This is pretty nifty: astronomers have discovered a fourth moon orbiting Pluto!
The tiny chunk of ice was found in Hubble images taken just a few weeks ago, and was clearly seen among the three previously known satellites:
It doesn’t have a name yet — it’s designated S/2011 P1 (or just P4 informally) — and it’s only about 13 – 34 km (8 to 21 miles) across. The size is estimated by measuring its brightness and assuming it’s icy like Pluto itself — a more reflective (white or icy) object would appear brighter than a darker object if they are the same size. Since its actual reflectivity isn’t known, the size has a wide range. But it’s still pretty dinky. For comparison, Pluto itself is 2300 km across, and its biggest moon Charon is well over 1000 km in size. I’ll note our own Moon is 3470 km across, so even Pluto is pretty small.

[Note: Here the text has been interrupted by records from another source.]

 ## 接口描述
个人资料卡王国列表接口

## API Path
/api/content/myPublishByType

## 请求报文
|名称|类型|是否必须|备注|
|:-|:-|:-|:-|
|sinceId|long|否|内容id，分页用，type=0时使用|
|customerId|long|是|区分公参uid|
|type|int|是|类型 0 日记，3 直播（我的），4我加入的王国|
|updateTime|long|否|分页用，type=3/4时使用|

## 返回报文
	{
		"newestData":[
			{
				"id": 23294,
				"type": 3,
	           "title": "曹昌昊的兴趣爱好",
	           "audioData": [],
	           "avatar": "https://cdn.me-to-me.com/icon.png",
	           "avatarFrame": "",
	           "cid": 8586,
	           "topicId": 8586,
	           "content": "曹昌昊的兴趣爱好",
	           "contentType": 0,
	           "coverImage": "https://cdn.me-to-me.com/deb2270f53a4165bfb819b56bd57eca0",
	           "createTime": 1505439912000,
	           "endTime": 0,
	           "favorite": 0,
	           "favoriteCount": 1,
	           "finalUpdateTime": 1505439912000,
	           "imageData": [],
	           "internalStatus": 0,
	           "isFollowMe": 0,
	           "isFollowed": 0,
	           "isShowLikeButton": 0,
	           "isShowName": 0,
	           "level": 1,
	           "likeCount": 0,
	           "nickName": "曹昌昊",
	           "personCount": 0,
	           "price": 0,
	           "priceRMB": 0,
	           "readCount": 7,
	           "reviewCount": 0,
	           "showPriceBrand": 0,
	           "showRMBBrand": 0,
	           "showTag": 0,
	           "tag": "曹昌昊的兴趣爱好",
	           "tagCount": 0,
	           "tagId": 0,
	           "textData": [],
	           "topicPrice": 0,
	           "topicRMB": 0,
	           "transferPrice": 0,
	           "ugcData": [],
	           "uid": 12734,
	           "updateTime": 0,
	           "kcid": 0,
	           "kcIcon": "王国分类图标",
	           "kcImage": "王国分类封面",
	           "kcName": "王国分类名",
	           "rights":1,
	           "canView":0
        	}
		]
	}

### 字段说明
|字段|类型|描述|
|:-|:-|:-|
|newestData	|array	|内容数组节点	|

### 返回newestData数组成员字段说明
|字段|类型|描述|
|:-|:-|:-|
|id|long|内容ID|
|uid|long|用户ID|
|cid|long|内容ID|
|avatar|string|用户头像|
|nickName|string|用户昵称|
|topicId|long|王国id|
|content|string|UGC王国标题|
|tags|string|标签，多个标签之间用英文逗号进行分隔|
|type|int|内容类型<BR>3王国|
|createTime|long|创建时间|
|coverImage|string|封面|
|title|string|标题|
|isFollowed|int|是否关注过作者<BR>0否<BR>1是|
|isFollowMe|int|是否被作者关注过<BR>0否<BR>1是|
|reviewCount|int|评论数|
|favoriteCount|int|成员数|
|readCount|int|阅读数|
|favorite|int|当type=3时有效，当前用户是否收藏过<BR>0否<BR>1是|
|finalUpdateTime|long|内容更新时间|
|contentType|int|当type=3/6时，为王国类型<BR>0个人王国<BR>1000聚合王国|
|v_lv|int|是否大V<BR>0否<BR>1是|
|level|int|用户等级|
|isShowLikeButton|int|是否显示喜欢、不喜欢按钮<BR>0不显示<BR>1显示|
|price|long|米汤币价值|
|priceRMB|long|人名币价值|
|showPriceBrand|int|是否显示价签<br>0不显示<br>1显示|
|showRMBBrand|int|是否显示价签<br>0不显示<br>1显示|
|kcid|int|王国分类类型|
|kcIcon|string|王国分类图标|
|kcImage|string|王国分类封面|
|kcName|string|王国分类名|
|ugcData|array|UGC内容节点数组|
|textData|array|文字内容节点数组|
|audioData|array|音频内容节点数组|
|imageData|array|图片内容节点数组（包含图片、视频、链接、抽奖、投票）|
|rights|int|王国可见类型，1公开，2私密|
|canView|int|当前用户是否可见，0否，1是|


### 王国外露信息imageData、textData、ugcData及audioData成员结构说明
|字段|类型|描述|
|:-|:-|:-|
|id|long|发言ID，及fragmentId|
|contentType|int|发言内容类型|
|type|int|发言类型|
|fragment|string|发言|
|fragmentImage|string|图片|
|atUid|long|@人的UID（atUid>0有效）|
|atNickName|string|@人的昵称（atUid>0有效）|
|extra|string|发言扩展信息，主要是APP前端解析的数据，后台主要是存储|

The thing is, in that single image above you can’t be sure if the object is a moon or a coincidentally placed background star. The solution: take a second image! That was done, clinching the moon’s identity:
See how it’s moved? Mind you, in the week or so between these two images Pluto moved substantially compared to background stars, and the moon moved along with it around the Sun at the same time it’s going around Pluto. You can see the motion of the other moons as well.
In the image, the diagonal lines are an optical effect inside the telescope itself. Pluto is very bright, so the astronomers used some processing techniques to make it appear much fainter, taking multiple images and subtracting one from the other to remove the glare of Pluto (it doesn’t work perfectly, which is why there is a black strip across the image; that blocks unwanted noisy light). I did this myself on many images when I worked on Hubble. It’s amazing how well it works, as you can see in the image above.
Mind you, Pluto was 5 billion km (3 billion miles) from Earth when this image was taken! But we’ll soon get much better pictures: the New Horizons probe will fly past the tiny world in 2015, snapping away as it does. We’ll probably learn more about Pluto in a few hours than we have since its discovery in 1930.
I wonder what they’ll name this iceball? The two moons Nix and Hydra (discovered in 2005) were named after Roman mythological characters associated with night time and Pluto. Cerberus seems like an obvious choice, but there’s already an asteroid with that name. Maybe they can change the spelling a bit to Kerberus to get around that. There’s already an asteroid named Persephone, too, if you’re curious. We’re running out of good names!
Well, whatever it’ll be called, it’s there, and we’ll see it up close in personal in just a few more years.